[Data records]
▶
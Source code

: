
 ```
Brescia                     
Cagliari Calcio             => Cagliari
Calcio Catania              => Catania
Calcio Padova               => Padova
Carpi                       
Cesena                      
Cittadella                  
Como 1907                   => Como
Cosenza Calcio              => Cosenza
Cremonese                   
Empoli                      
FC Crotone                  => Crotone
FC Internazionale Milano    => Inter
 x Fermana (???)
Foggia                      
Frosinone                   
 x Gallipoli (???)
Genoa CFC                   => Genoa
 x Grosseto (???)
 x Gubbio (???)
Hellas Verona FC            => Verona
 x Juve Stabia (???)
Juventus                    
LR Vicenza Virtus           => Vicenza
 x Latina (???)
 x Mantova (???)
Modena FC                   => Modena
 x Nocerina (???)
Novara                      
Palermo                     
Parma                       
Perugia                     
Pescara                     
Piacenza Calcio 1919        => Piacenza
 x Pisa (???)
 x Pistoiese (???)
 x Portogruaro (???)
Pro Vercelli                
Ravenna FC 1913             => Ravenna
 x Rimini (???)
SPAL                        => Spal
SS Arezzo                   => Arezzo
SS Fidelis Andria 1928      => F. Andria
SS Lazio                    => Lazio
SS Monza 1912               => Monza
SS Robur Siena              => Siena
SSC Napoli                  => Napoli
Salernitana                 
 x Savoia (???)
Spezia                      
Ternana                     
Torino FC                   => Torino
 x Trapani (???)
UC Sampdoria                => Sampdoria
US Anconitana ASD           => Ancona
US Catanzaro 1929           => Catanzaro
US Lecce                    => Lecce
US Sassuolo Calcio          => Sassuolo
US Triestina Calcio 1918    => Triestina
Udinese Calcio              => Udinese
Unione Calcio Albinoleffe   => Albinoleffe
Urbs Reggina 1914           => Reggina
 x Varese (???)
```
◀
- What you have to do -
Your reply is one number: how many lines of the records above contain the word "Calcio".

- Answer space -
9